> [What is needed]: Pictures excluded, return the lines below from the first through the line holding "#### 为什么我们会过度思考".

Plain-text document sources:
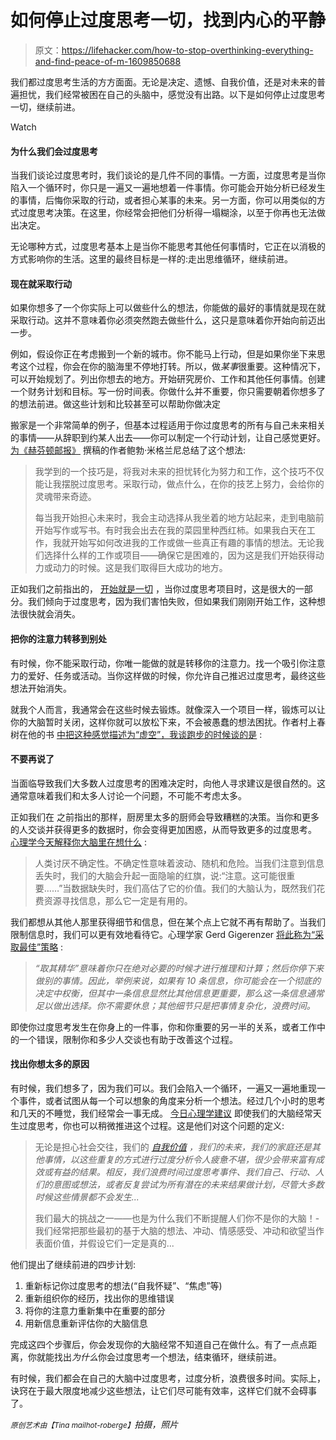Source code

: # 如何停止过度思考一切，找到内心的平静

> 原文：<https://lifehacker.com/how-to-stop-overthinking-everything-and-find-peace-of-m-1609850688>

我们都过度思考生活的方方面面。无论是决定、遗憾、自我价值，还是对未来的普遍担忧，我们经常被困在自己的头脑中，感觉没有出路。以下是如何停止过度思考一切，继续前进。

Watch

#### 为什么我们会过度思考

当我们谈论过度思考时，我们谈论的是几件不同的事情。一方面，过度思考是当你陷入一个循环时，你只是一遍又一遍地想着一件事情。你可能会开始分析已经发生的事情，后悔你采取的行动，或者担心某事的未来。另一方面，你可以用类似的方式过度思考决策。在这里，你经常会把他们分析得一塌糊涂，以至于你再也无法做出决定。

无论哪种方式，过度思考基本上是当你不能思考其他任何事情时，它正在以消极的方式影响你的生活。这里的最终目标是一样的:走出思维循环，继续前进。

#### 现在就采取行动

如果你想多了一个你实际上可以做些什么的想法，你能做的最好的事情就是现在就采取行动。这并不意味着你必须突然跑去做些什么，这只是意味着你开始向前迈出一步。

例如，假设你正在考虑搬到一个新的城市。你不能马上行动，但是如果你坐下来思考这个过程，你会在你的脑海里不停地打转。所以，做*某事*很重要。这种情况下，可以开始规划了。列出你想去的地方。开始研究房价、工作和其他任何事情。创建一个财务计划和目标。写一份时间表。你做什么并不重要，你只需要朝着你想多了的想法前进。做这些计划和比较甚至可以帮助你做决定

搬家是一个非常简单的例子，但基本过程适用于你过度思考的所有与自己未来相关的事情——从辞职到约某人出去——你可以制定一个行动计划，让自己感觉更好。 [为《赫芬顿邮报》](http://www.huffingtonpost.com/bob-miglani/mindfulness-practice_b_3976316.html) 撰稿的作者鲍勃·米格兰尼总结了这个想法:

> 我学到的一个技巧是，将我对未来的担忧转化为努力和工作，这个技巧不仅能让我摆脱过度思考。采取行动，做点什么，在你的技艺上努力，会给你的灵魂带来奇迹。
> 
> 每当我开始担心未来时，我会主动选择从我坐着的地方站起来，走到电脑前开始写作或写书。有时我会出去在我的菜园里种西红柿。如果我白天在工作，我就开始写如何改进我的工作或做一些真正有趣的事情的想法。无论我们选择什么样的工作或项目——确保它是困难的，因为这是我们开始获得动力或动力的时候。这是我们取得巨大成功的地方。

正如我们之前指出的， [开始就是一切](https://lifehacker.com/getting-started-is-everything-5892576) ，当你过度思考项目时，这是很大的一部分。我们倾向于过度思考，因为我们害怕失败，但如果我们刚刚开始工作，这种想法很快就会消失。

#### 把你的注意力转移到别处

有时候，你不能采取行动，你唯一能做的就是转移你的注意力。找一个吸引你注意力的爱好、任务或活动。当你这样做的时候，你允许自己推迟过度思考，最终这些想法开始消失。

就我个人而言，我通常会在这些时候去锻炼。就像深入一个项目一样，锻炼可以让你的大脑暂时关闭，这样你就可以放松下来，不会被愚蠢的想法困扰。作者村上春树在他的书 [中把这种感觉描述为“虚空”，我谈跑步的时候谈的是](https://www.amazon.com/dp/0307389839?asc_campaign=InlineText&asc_refurl=https://lifehacker.com/how-to-stop-overthinking-everything-and-find-peace-of-m-1609850688&asc_source=&linkCode=ogi&psc=1&smid=ATVPDKIKX0DER&tag=kinjalifehackerlink-20&th=1) :

#### 不要再说了

当面临导致我们大多数人过度思考的困难决定时，向他人寻求建议是很自然的。这通常意味着我们和太多人讨论一个问题，不可能不考虑太多。

正如我们在 之前指出的那样，厨房里太多的厨师会导致糟糕的决策。当你和更多的人交谈并获得更多的数据时，你会变得更加困惑，从而导致更多的过度思考。 [心理学今天解释你大脑里在想什么](http://www.psychologytoday.com/blog/glue/201212/why-too-much-data-disables-your-decision-making) :

> 人类讨厌不确定性。不确定性意味着波动、随机和危险。当我们注意到信息丢失时，我们的大脑会升起一面隐喻的红旗，说:“注意。这可能很重要……”当数据缺失时，我们高估了它的价值。我们的大脑认为，既然我们花费资源寻找信息，那么它一定是有用的。

我们都想从其他人那里获得细节和信息，但在某个点上它就不再有帮助了。当我们限制信息时，我们可以更有效地看待它。心理学家 Gerd Gigerenzer [将此称为“采取最佳”策略](http://www.newsweek.com/psychology-trust-your-gut-96189?piano_t=1) :

> *“取其精华”意味着你只在绝对必要的时候才进行推理和计算；然后你停下来做别的事情。因此，举例来说，如果有 10 条信息，你可能会在一个彻底的决定中权衡，但其中一条信息显然比其他信息更重要，那么这一条信息通常足以做出选择。你不需要休息；其他细节只是把事情复杂化，浪费时间。*

即使你过度思考发生在你身上的一件事，你和你重要的另一半的关系，或者工作中的一个错误，限制你和多少人交谈也有助于改善这个过程。

#### **找出你想太多的原因**

有时候，我们想多了，因为我们可以。我们会陷入一个循环，一遍又一遍地重现一个事件，或者试图从每一个可以想象的角度来分析一个想法。经过几个小时的思考和几天的不睡觉，我们经常会一事无成。 [今日心理学建议](http://www.psychologytoday.com/blog/use-your-mind-change-your-brain/201106/don-t-believe-everything-you-think-or-feel) 即使我们的大脑经常天生过度思考，你也可以稍微推进这个过程。这是他们对这个问题的定义:

> 无论是担心社会交往，我们的 [*自我价值*](http://www.psychologytoday.com/basics/self-esteem) *，我们的未来，我们的家庭还是其他事情，以这些重复的方式进行过度分析令人疲惫不堪，很少会带来富有成效或有益的结果。相反，我们浪费时间过度思考事件、我们自己、行动、人们的意图或想法，或者反复尝试为所有潜在的未来结果做计划，尽管大多数时候这些情景都不会发生...*
> 
> 我们最大的挑战之一——也是为什么我们不断提醒人们你不是你的大脑！-我们经常把那些最初的基于大脑的想法、冲动、情感感受、冲动和欲望当作表面价值，并假设它们一定是真的...

他们提出了继续前进的四步计划:

1.  重新标记你过度思考的想法(“自我怀疑”、“焦虑”等)
2.  重新组织你的经历，找出你的思维错误
3.  将你的注意力重新集中在重要的部分
4.  用新信息重新评估你的大脑信息

完成这四个步骤后，你会发现你的大脑经常不知道自己在做什么。有了一点点距离，你就能找出*为什么*你会过度思考一个想法，结束循环，继续前进。

有时候，我们都会在自己的大脑中过度思考，过度分析，浪费很多时间。实际上，诀窍在于最大限度地减少这些想法，让它们尽可能有效率，这样它们就不会碍事了。

<small>*原创艺术由*</small><small>*【Tina mailhot-roberge】*</small>*拍摄，照片*
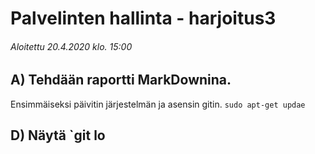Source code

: # Palvelinten hallinta - harjoitus3

###### Aloitettu 20.4.2020 klo. 15:00

## A) Tehdään raportti MarkDownina.

  Ensimmäiseksi päivitin järjestelmän ja asensin gitin. `sudo apt-get updae`


## D) Näytä `git lo
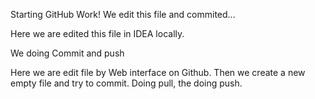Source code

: Starting GitHub Work!
We edit this file and commited...

Here we are edited this file in IDEA locally.

We doing Commit and push

Here we are edit file by Web interface on Github.
Then we create a new empty file and try to commit.
Doing pull, the doing push.






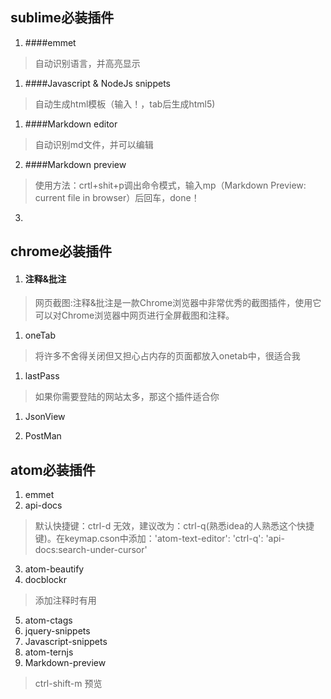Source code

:## sublime必装插件
1. ####emmet
>自动识别语言，并高亮显示

1. ####Javascript & NodeJs snippets
>自动生成html模板（输入！，tab后生成html5)

1. ####Markdown editor
>自动识别md文件，并可以编辑

2. ####Markdown preview
>使用方法：crtl+shit+p调出命令模式，输入mp（Markdown Preview: current file in browser）后回车，done！
3.



## chrome必装插件
1. #### 注释&批注
>网页截图:注释&批注是一款Chrome浏览器中非常优秀的截图插件，使用它可以对Chrome浏览器中网页进行全屏截图和注释。
1. oneTab
> 将许多不舍得关闭但又担心占内存的页面都放入onetab中，很适合我

1. lastPass
> 如果你需要登陆的网站太多，那这个插件适合你

1. JsonView

1. PostMan





## atom必装插件
1. emmet
2. api-docs
>默认快捷键：ctrl-d 无效，建议改为：ctrl-q(熟悉idea的人熟悉这个快捷键)。在keymap.cson中添加：'atom-text-editor':
  'ctrl-q': 'api-docs:search-under-cursor'
3. atom-beautify
4. docblockr
>添加注释时有用
5. atom-ctags
6. jquery-snippets
7. Javascript-snippets
8. atom-ternjs
9. Markdown-preview
> ctrl-shift-m 预览
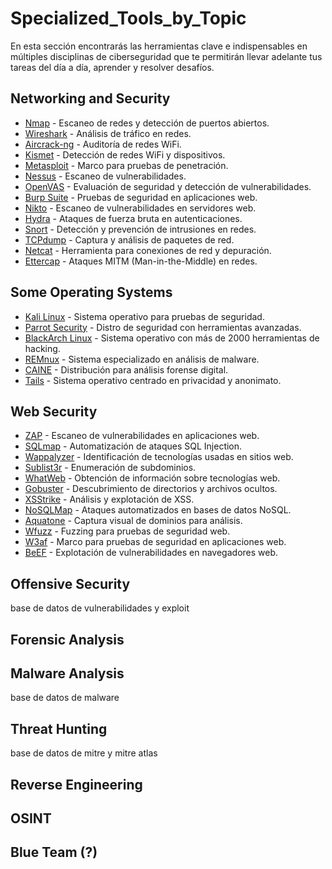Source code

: # Specialized_Tools_by_Topic
En esta sección encontrarás las herramientas clave e indispensables en múltiples disciplinas de ciberseguridad que te permitirán llevar adelante tus tareas del día a día, aprender y resolver desafíos.

## Networking and Security
- [Nmap](https://nmap.org/) - Escaneo de redes y detección de puertos abiertos.
- [Wireshark](https://www.wireshark.org/) - Análisis de tráfico en redes.
- [Aircrack-ng](https://www.aircrack-ng.org/) - Auditoría de redes WiFi.
- [Kismet](https://www.kismetwireless.net/) - Detección de redes WiFi y dispositivos.
- [Metasploit](https://www.metasploit.com/) - Marco para pruebas de penetración.
- [Nessus](https://www.tenable.com/downloads/nessus?loginAttempted=true) - Escaneo de vulnerabilidades.
- [OpenVAS](https://openvas.org/) - Evaluación de seguridad y detección de vulnerabilidades.
- [Burp Suite](https://portswigger.net/burp/communitydownload) - Pruebas de seguridad en aplicaciones web.
- [Nikto](https://github.com/sullo/nikto) - Escaneo de vulnerabilidades en servidores web.
- [Hydra](https://github.com/hydralauncher/hydra) - Ataques de fuerza bruta en autenticaciones.
- [Snort](https://www.snort.org/) - Detección y prevención de intrusiones en redes.
- [TCPdump](https://www.tcpdump.org/) - Captura y análisis de paquetes de red.
- [Netcat](https://nmap.org/ncat/) - Herramienta para conexiones de red y depuración.
- [Ettercap](https://www.ettercap-project.org/) - Ataques MITM (Man-in-the-Middle) en redes.

## Some Operating Systems
- [Kali Linux](https://www.kali.org/) - Sistema operativo para pruebas de seguridad.
- [Parrot Security](https://www.parrotsec.org/) - Distro de seguridad con herramientas avanzadas.
- [BlackArch Linux](https://www.blackarch.org/) - Sistema operativo con más de 2000 herramientas de hacking.
- [REMnux](https://remnux.org/) - Sistema especializado en análisis de malware.
- [CAINE](https://www.caine-live.net/) - Distribución para análisis forense digital.
- [Tails](https://tails.net/) - Sistema operativo centrado en privacidad y anonimato.

## Web Security
- [ZAP](https://www.zaproxy.org/) - Escaneo de vulnerabilidades en aplicaciones web.
- [SQLmap](https://sqlmap.org/) - Automatización de ataques SQL Injection.
- [Wappalyzer](https://www.wappalyzer.com/) - Identificación de tecnologías usadas en sitios web.
- [Sublist3r](https://github.com/aboul3la/Sublist3r) - Enumeración de subdominios.
- [WhatWeb](https://github.com/urbanadventurer/WhatWeb) - Obtención de información sobre tecnologías web.
- [Gobuster](https://github.com/OJ/gobuster) - Descubrimiento de directorios y archivos ocultos.
- [XSStrike](https://github.com/s0md3v/XSStrike) - Análisis y explotación de XSS.
- [NoSQLMap](https://github.com/codingo/NoSQLMap) - Ataques automatizados en bases de datos NoSQL.
- [Aquatone](https://github.com/michenriksen/aquatone) - Captura visual de dominios para análisis.
- [Wfuzz](https://github.com/xmendez/wfuzz) - Fuzzing para pruebas de seguridad web.
- [W3af](https://docs.w3af.org/en/latest/) - Marco para pruebas de seguridad en aplicaciones web.
- [BeEF](https://github.com/beefproject/beef) - Explotación de vulnerabilidades en navegadores web.


## Offensive Security
base de datos de vulnerabilidades y exploit
## Forensic Analysis
## Malware Analysis
base de datos de malware
## Threat Hunting
base de datos de mitre y mitre atlas
## Reverse Engineering
## OSINT
## Blue Team (?)
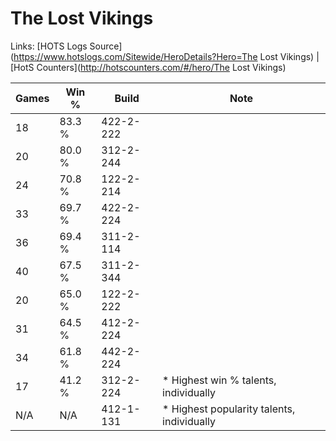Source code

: # The Lost Vikings

Links: [HOTS Logs Source](https://www.hotslogs.com/Sitewide/HeroDetails?Hero=The Lost Vikings) | [HotS Counters](http://hotscounters.com/#/hero/The Lost Vikings)

Games  | Win %  | Build     | Note
-----  | -----  | -----     | ----
18     | 83.3 % | 422-2-222 | 
20     | 80.0 % | 312-2-244 | 
24     | 70.8 % | 122-2-214 | 
33     | 69.7 % | 422-2-224 | 
36     | 69.4 % | 311-2-114 | 
40     | 67.5 % | 311-2-344 | 
20     | 65.0 % | 122-2-222 | 
31     | 64.5 % | 412-2-224 | 
34     | 61.8 % | 442-2-224 | 
17     | 41.2 % | 312-2-224 | * Highest win % talents, individually
N/A    | N/A    | 412-1-131 | * Highest popularity talents, individually

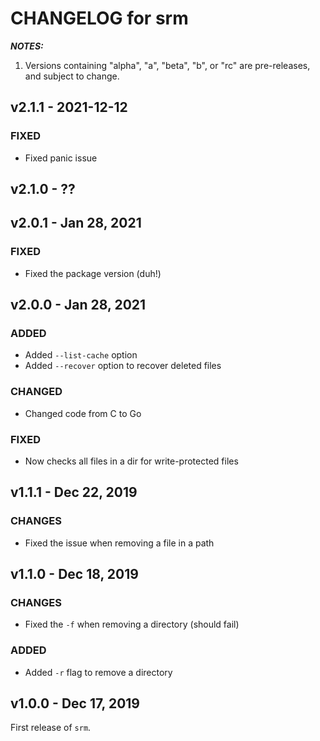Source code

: # CHANGELOG for srm

_**NOTES:**_
 1. Versions containing "alpha", "a", "beta", "b", or "rc" are pre-releases, and
subject to change.

## v2.1.1 - 2021-12-12

### FIXED
 - Fixed panic issue


## v2.1.0 - ??

## v2.0.1 - Jan 28, 2021

### FIXED
 - Fixed the package version (duh!)


## v2.0.0 - Jan 28, 2021

### ADDED
 - Added `--list-cache` option
 - Added `--recover` option to recover deleted files

### CHANGED
 - Changed code from C to Go

### FIXED
 - Now checks all files in a dir for write-protected files


## v1.1.1 - Dec 22, 2019

### CHANGES
 - Fixed the issue when removing a file in a path


## v1.1.0 - Dec 18, 2019

### CHANGES
 - Fixed the `-f` when removing a directory (should fail)

### ADDED
 - Added `-r` flag to remove a directory


## v1.0.0 - Dec 17, 2019

First release of `srm`.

> [Result]:
Source code

: # 如何停止过度思考一切，找到内心的平静

> 原文：<https://lifehacker.com/how-to-stop-overthinking-everything-and-find-peace-of-m-1609850688>

我们都过度思考生活的方方面面。无论是决定、遗憾、自我价值，还是对未来的普遍担忧，我们经常被困在自己的头脑中，感觉没有出路。以下是如何停止过度思考一切，继续前进。

Watch

#### 为什么我们会过度思考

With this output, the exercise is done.